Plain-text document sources
···

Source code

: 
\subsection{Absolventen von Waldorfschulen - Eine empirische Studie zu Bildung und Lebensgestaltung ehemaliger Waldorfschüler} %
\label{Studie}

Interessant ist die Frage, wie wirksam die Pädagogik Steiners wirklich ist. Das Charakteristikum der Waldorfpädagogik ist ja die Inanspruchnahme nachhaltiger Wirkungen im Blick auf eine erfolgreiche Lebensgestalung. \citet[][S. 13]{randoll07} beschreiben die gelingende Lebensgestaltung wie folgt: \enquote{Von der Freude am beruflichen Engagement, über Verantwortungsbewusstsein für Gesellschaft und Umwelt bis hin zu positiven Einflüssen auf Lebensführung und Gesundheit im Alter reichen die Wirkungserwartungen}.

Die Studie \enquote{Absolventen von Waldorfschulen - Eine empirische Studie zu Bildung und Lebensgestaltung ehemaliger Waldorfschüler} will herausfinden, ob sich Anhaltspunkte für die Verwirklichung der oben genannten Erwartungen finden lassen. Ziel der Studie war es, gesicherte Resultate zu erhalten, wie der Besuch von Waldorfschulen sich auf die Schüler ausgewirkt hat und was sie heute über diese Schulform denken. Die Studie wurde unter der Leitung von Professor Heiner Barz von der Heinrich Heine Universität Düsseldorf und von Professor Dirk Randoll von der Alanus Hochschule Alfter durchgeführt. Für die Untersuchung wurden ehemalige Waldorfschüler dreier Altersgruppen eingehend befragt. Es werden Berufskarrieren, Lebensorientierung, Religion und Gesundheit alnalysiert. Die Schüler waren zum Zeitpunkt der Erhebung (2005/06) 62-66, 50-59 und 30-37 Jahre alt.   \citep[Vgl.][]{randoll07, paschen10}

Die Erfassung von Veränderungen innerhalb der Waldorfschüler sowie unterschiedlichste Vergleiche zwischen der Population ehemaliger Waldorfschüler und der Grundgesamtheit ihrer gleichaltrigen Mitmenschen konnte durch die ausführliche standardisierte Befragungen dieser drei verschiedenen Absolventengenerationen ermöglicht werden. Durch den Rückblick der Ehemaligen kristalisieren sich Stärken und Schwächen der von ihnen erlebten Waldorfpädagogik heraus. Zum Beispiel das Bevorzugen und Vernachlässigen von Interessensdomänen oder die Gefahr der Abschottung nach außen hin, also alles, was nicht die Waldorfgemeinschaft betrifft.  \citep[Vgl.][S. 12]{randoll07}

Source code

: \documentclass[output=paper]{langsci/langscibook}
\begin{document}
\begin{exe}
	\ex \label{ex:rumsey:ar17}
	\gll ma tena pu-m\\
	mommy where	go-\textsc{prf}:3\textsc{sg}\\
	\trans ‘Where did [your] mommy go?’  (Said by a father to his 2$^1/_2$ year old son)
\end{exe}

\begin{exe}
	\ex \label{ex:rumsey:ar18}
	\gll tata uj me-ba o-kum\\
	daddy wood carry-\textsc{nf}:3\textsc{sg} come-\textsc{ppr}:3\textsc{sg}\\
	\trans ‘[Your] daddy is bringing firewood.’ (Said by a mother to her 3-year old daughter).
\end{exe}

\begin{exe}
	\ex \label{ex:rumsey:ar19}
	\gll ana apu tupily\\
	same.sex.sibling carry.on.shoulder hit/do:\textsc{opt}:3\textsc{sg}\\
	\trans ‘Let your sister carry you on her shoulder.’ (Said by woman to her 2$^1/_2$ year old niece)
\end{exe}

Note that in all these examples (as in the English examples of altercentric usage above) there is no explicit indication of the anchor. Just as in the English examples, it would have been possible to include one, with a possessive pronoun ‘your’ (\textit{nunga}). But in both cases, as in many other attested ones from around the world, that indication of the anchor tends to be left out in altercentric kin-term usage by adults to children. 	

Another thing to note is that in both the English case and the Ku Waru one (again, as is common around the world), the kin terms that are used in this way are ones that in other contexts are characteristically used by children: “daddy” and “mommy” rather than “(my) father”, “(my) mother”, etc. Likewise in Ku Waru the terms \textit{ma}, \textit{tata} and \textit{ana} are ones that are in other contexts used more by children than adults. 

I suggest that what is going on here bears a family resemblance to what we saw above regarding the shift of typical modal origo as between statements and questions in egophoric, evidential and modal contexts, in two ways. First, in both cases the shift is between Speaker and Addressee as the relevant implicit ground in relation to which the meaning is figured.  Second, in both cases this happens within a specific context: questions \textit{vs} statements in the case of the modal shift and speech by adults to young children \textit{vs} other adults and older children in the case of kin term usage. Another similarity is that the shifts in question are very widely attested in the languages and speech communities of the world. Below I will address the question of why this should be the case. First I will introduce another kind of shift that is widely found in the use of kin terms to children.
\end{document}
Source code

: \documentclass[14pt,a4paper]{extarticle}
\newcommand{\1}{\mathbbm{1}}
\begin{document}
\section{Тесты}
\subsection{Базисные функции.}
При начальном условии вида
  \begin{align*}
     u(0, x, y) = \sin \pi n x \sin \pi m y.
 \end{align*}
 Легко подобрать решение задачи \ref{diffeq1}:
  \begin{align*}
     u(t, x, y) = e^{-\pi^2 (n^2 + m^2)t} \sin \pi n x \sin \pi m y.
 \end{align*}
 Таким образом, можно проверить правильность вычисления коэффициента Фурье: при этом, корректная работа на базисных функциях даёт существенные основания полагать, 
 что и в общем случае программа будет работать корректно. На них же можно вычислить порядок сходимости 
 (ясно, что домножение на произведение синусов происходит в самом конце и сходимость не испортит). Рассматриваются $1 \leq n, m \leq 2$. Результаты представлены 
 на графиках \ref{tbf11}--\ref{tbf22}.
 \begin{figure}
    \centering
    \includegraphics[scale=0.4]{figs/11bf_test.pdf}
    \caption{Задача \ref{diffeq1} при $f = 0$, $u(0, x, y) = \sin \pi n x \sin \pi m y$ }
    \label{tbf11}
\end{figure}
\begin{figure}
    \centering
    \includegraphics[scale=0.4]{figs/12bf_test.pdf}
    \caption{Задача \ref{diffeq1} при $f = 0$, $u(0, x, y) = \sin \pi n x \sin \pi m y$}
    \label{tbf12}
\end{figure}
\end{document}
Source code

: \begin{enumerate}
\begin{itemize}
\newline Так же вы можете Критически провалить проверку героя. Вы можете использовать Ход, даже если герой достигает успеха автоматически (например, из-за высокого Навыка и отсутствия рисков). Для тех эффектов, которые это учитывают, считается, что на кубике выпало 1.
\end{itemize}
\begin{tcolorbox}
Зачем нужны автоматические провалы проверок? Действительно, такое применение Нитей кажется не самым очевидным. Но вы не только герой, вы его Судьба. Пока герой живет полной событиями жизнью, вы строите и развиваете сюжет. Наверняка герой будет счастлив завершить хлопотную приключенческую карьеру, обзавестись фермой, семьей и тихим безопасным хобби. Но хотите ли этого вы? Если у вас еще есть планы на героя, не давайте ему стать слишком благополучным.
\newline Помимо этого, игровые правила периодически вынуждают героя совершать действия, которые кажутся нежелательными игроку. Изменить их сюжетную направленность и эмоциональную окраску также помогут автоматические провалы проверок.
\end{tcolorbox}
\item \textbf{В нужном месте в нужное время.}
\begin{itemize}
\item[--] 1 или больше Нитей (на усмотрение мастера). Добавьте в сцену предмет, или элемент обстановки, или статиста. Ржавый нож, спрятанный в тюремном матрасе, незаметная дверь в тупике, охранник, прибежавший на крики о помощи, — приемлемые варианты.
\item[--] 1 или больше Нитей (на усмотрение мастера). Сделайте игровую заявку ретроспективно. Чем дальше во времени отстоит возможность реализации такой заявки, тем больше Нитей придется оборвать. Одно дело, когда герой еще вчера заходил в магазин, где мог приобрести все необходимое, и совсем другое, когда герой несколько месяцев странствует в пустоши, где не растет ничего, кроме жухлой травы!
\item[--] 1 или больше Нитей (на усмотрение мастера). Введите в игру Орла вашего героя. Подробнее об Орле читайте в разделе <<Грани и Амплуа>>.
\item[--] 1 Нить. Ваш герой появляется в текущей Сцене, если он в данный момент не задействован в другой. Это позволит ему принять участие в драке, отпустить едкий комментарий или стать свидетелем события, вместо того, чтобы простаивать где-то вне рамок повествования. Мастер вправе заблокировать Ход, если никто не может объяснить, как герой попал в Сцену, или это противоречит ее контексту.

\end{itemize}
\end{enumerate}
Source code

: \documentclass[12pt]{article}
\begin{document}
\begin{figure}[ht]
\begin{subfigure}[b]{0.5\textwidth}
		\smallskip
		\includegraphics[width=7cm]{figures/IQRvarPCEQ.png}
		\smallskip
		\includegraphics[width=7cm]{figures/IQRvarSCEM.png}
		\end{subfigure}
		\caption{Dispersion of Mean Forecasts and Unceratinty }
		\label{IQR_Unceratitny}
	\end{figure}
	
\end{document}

···

(What you have to do): For the word "newline", return every line of the records that holds it.

(Solved problem):
\newline Так же вы можете Критически провалить проверку героя. Вы можете использовать Ход, даже если герой достигает успеха автоматически (например, из-за высокого Навыка и отсутствия рисков). Для тех эффектов, которые это учитывают, считается, что на кубике выпало 1.
\newline Помимо этого, игровые правила периодически вынуждают героя совершать действия, которые кажутся нежелательными игроку. Изменить их сюжетную направленность и эмоциональную окраску также помогут автоматические провалы проверок.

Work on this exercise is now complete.